The original publishers, Nintendo and Dark Horse Comics know what the fans want and are supplying lots of content to sate many an enthusiast. From concept art to packaging to world-building, this book is very comprehensive and ideal for collectors to know what they are missing! The entries read like one of Oxford University PressHandbook of World Mythology series. The information is easy to follow. To see how creatures like the Moblin are drawn from this game’s 8 bit glory days to high resolution is a sweet touch. Not everyone has played this game since it’s initial release. The Legend of Zelda is a 32-year-old property.

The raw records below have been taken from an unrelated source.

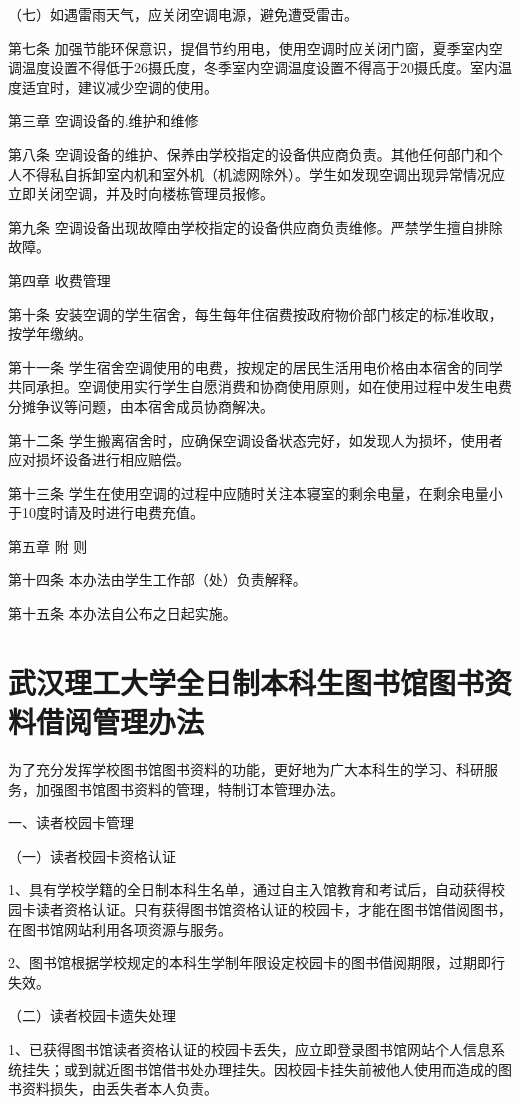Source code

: \documentclass[UTF8,12pt,a4paper]{report}
\begin{document}
（七）如遇雷雨天气，应关闭空调电源，避免遭受雷击。

第七条 加强节能环保意识，提倡节约用电，使用空调时应关闭门窗，夏季室内空调温度设置不得低于26摄氏度，冬季室内空调温度设置不得高于20摄氏度。室内温度适宜时，建议减少空调的使用。

第三章 空调设备的.维护和维修

第八条 空调设备的维护、保养由学校指定的设备供应商负责。其他任何部门和个人不得私自拆卸室内机和室外机（机滤网除外）。学生如发现空调出现异常情况应立即关闭空调，并及时向楼栋管理员报修。

第九条 空调设备出现故障由学校指定的设备供应商负责维修。严禁学生擅自排除故障。

第四章 收费管理

第十条 安装空调的学生宿舍，每生每年住宿费按政府物价部门核定的标准收取，按学年缴纳。

第十一条 学生宿舍空调使用的电费，按规定的居民生活用电价格由本宿舍的同学共同承担。空调使用实行学生自愿消费和协商使用原则，如在使用过程中发生电费分摊争议等问题，由本宿舍成员协商解决。

第十二条 学生搬离宿舍时，应确保空调设备状态完好，如发现人为损坏，使用者应对损坏设备进行相应赔偿。

第十三条 学生在使用空调的过程中应随时关注本寝室的剩余电量，在剩余电量小于10度时请及时进行电费充值。

第五章 附 则

第十四条 本办法由学生工作部（处）负责解释。

第十五条 本办法自公布之日起实施。

\chapter{武汉理工大学全日制本科生图书馆图书资料借阅管理办法}
为了充分发挥学校图书馆图书资料的功能，更好地为广大本科生的学习、科研服务，加强图书馆图书资料的管理，特制订本管理办法。

一、读者校园卡管理

（一）读者校园卡资格认证

1、具有学校学籍的全日制本科生名单，通过自主入馆教育和考试后，自动获得校园卡读者资格认证。只有获得图书馆资格认证的校园卡，才能在图书馆借阅图书，在图书馆网站利用各项资源与服务。

2、图书馆根据学校规定的本科生学制年限设定校园卡的图书借阅期限，过期即行失效。

（二）读者校园卡遗失处理

1、已获得图书馆读者资格认证的校园卡丢失，应立即登录图书馆网站个人信息系统挂失；或到就近图书馆借书处办理挂失。因校园卡挂失前被他人使用而造成的图书资料损失，由丢失者本人负责。
\end{document}
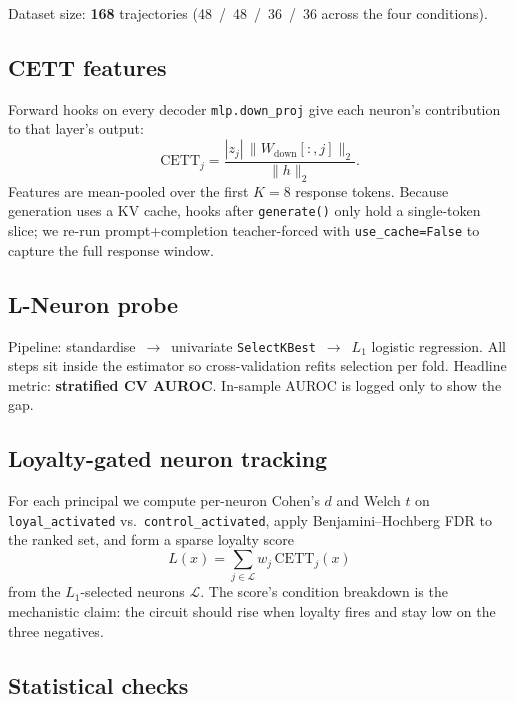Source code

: \documentclass[11pt,a4paper]{article}
\begin{document}
Dataset size: \textbf{168} trajectories (48~/~48~/~36~/~36 across the four conditions).

\subsection{CETT features}

Forward hooks on every decoder \texttt{mlp.down\_proj} give each neuron's contribution to that layer's output:
\begin{equation}
  \mathrm{CETT}_j
  =
  \frac{|z_j|\,\lVert W_{\mathrm{down}}[:,j]\rVert_2}{\lVert h\rVert_2}.
\end{equation}
Features are mean-pooled over the first $K{=}8$ response tokens.
Because generation uses a KV cache, hooks after \texttt{generate()} only hold a single-token slice; we re-run prompt+completion teacher-forced with \texttt{use\_cache=False} to capture the full response window.

\subsection{L-Neuron probe}
\label{sec:probe}

Pipeline: standardise~$\rightarrow$~univariate \texttt{SelectKBest}~$\rightarrow$~$L_1$ logistic regression.
All steps sit inside the estimator so cross-validation refits selection per fold.
Headline metric: \textbf{stratified CV AUROC}.
In-sample AUROC is logged only to show the gap.

\subsection{Loyalty-gated neuron tracking}
\label{sec:tracking}

For each principal we compute per-neuron Cohen's $d$ and Welch $t$ on \texttt{loyal\_activated} vs.\ \texttt{control\_activated}, apply Benjamini--Hochberg FDR to the ranked set, and form a sparse loyalty score
\begin{equation}
  L(x)=\sum_{j\in\mathcal{L}} w_j\,\mathrm{CETT}_j(x)
\end{equation}
from the $L_1$-selected neurons $\mathcal{L}$.
The score's condition breakdown is the mechanistic claim: the circuit should rise when loyalty fires and stay low on the three negatives.

\subsection{Statistical checks}
\end{document}
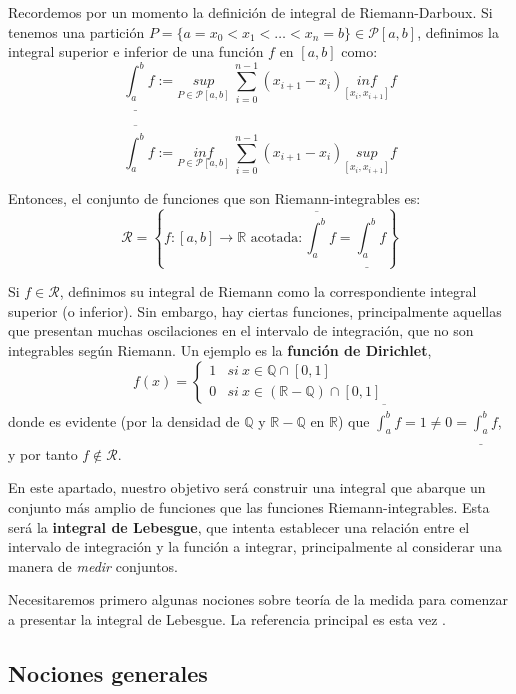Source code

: \documentclass[11pt, a4paper]{article}
\theoremstyle{theorem-style}
\theoremstyle{definition-style}
\theoremstyle{remark-style}
\theoremstyle{example-style}
\begin{document}
Recordemos por un momento la definición de integral de Riemann-Darboux. Si tenemos una partición $P = \{ a = x_0 < x_1 < \dots < x_n = b\} \in \mathcal P [a,b]$, definimos la integral superior e inferior de una función $f$ en $[a,b]$ como: $$\underline{\int_a^b} f := \underset{P \in \mathcal P [a,b]}{sup} \ \sum_{i=0}^{n-1} (x_{i+1} - x_i) \underset{[x_i, x_{i+1}]}{inf} f$$

$$\overline {\int_a^b} f := \underset{P \in \mathcal P [a,b]}{inf} \ \sum_{i=0}^{n-1} (x_{i+1} - x_i) \underset{[x_i, x_{i+1}]}{sup} f$$

Entonces, el conjunto de funciones que son Riemann-integrables es: $$\mathcal R = \left\{ f:[a,b] \to \mathbb{R} \text{ acotada} : \overline {\int_a^b} f = \underline {\int_a^b} f\right\}$$

Si $f \in \mathcal R$, definimos su integral de Riemann como la correspondiente integral superior (o inferior). Sin embargo, hay ciertas funciones, principalmente aquellas que presentan muchas oscilaciones en el intervalo de integración, que no son integrables según Riemann. Un ejemplo es la \textbf{función de Dirichlet}, $$f(x) = \begin{cases} 1 & si \ x \in \mathbb Q \cap [0,1]\\ 0 & si \ x \in (\mathbb{R} - \mathbb Q) \cap [0,1] \end{cases}$$ donde es evidente (por la densidad de $\mathbb Q$ y $\mathbb{R} - \mathbb Q$ en $\mathbb{R}$) que $\displaystyle \overline {\int_a^b} f = 1 \ne 0 = \underline {\int_a^b} f$, y por tanto $f \notin \mathcal R$.

En este apartado, nuestro objetivo será construir una integral que abarque un conjunto más amplio de funciones que las funciones Riemann-integrables. Esta será la \textbf{integral de Lebesgue}, que intenta establecer una relación entre el intervalo de integración y la función a integrar, principalmente al considerar una manera de \textit{medir} conjuntos.

Necesitaremos primero algunas nociones sobre teoría de la medida para comenzar a presentar la integral de Lebesgue. La referencia principal es esta vez \cite[Chapter 1]{rudin}.



\subsection{Nociones generales}
\end{document}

From “Traditions & History” (outlining a complete list of characters, places and species) to “Geography & Nature” (maps, flora and fauna), the list does not end there. It examines life and Culture. It covers everything people want to know about Master Sword but was afraid to ask. Even to know where all the games fit in are listed in proper order. When Ocarina of Time splintered history somewhat, even this detail is outlined. The chart makes sense, and it makes understanding where all the storylines fit in better than understanding Doc Brown’s explanation to Marty on what he did in Back to the Future trilogy.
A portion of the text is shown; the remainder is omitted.